Я помню скрип петель, дверных петель синагоги... Старый Борух смазывал их несчетное число раз, он вылил на проклятые петли целый водопад самого высококачественного масла, но они скрипели.
Скрипели, утверждая законы времени и сопротивления материалов. Помню желтые и хрустящие страницы рассказов Шолом-Алейхема, они – календарь моей юности, где каждый лист начинался с праздника и заканчивался им...
Но время праздников прошло. С каждым годом я листал свой календарь все быстрее, пока, вдруг, не обнаружил, что книга кончается, а я так и не успел разобраться в замысловатой сюжетной кривой следствий и ошибок. В сорок лет я коршуном упал на Талмуд, надеясь в святой книге найти разгадку великой еврейской печали, но получилось еще хуже. Талмуд не принес покоя, но задал столько вопросов, что за ними утонула суть искомого.

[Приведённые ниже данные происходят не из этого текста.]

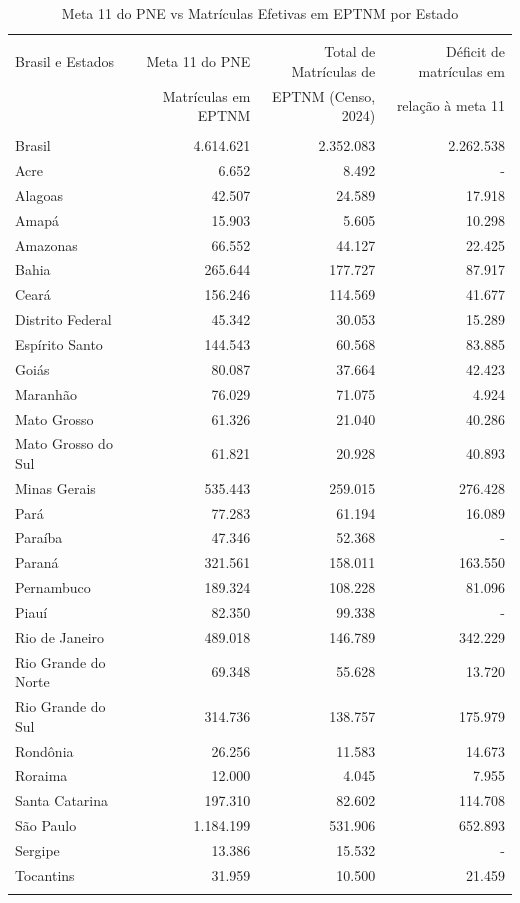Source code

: \begin{table}[!htbp] \centering 
	\caption{Meta 11 do PNE vs Matrículas Efetivas em EPTNM por Estado}
	\label{tab:meta11deficit}
	\footnotesize
	\begin{tabular}{@{\extracolsep{5pt}} lrrr} 
		\\[-1.8ex]\hline 
		\hline \\[-1.8ex] 
		Brasil e Estados & Meta 11 do PNE & Total de Matrículas de & Déficit de matrículas em \\
		& Matrículas em EPTNM & EPTNM (Censo, 2024) & relação à meta 11 \\ 
		\hline \\[-1.8ex] 
		Brasil & 4.614.621 & 2.352.083 & 2.262.538 \\ 
		Acre & 6.652 & 8.492 & - \\ 
		Alagoas & 42.507 & 24.589 & 17.918 \\ 
		Amapá & 15.903 & 5.605 & 10.298 \\ 
		Amazonas & 66.552 & 44.127 & 22.425 \\ 
		Bahia & 265.644 & 177.727 & 87.917 \\ 
		Ceará & 156.246 & 114.569 & 41.677 \\ 
		Distrito Federal & 45.342 & 30.053 & 15.289 \\ 
		Espírito Santo & 144.543 & 60.568 & 83.885 \\ 
		Goiás & 80.087 & 37.664 & 42.423 \\ 
		Maranhão & 76.029 & 71.075 & 4.924 \\ 
		Mato Grosso & 61.326 & 21.040 & 40.286 \\ 
		Mato Grosso do Sul & 61.821 & 20.928 & 40.893 \\ 
		Minas Gerais & 535.443 & 259.015 & 276.428 \\ 
		Pará & 77.283 & 61.194 & 16.089 \\ 
		Paraíba & 47.346 & 52.368 & - \\ 
		Paraná & 321.561 & 158.011 & 163.550 \\ 
		Pernambuco & 189.324 & 108.228 & 81.096 \\ 
		Piauí & 82.350 & 99.338 & - \\ 
		Rio de Janeiro & 489.018 & 146.789 & 342.229 \\ 
		Rio Grande do Norte & 69.348 & 55.628 & 13.720 \\ 
		Rio Grande do Sul & 314.736 & 138.757 & 175.979 \\ 
		Rondônia & 26.256 & 11.583 & 14.673 \\ 
		Roraima & 12.000 & 4.045 & 7.955 \\ 
		Santa Catarina & 197.310 & 82.602 & 114.708 \\ 
		São Paulo & 1.184.199 & 531.906 & 652.893 \\ 
		Sergipe & 13.386 & 15.532 & - \\ 
		Tocantins & 31.959 & 10.500 & 21.459 \\ 
		\hline \\[-1.8ex] 
	\end{tabular} 
\end{table}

Тогда я пошел к Самуилу. Он был последним сыном искрометного девятнадцатого века, родившись 31 декабря 1900 года, оказавшись на целых два часа старше века двадцатого. Тонкие пергаментные пальцы, вислый нос диковинной птицы, позвоночник, согнутый в вопросительный знак, и огромные влажные карие глаза под седыми клочками бровей – это Самуил.
Когда, подчиняясь заржавленной трубе ленивого Гавриила, соберутся толпы обездоленных, нищих, сирых и обиженных пред очи Господни для последней судной справедливости, я уверен, Самуил будет стоять впереди всех. А может быть, даже сидеть перед Господом, ибо то, что вытерпел он, вытерпеть немыслимо. Но так было, из песни слова не выкинешь.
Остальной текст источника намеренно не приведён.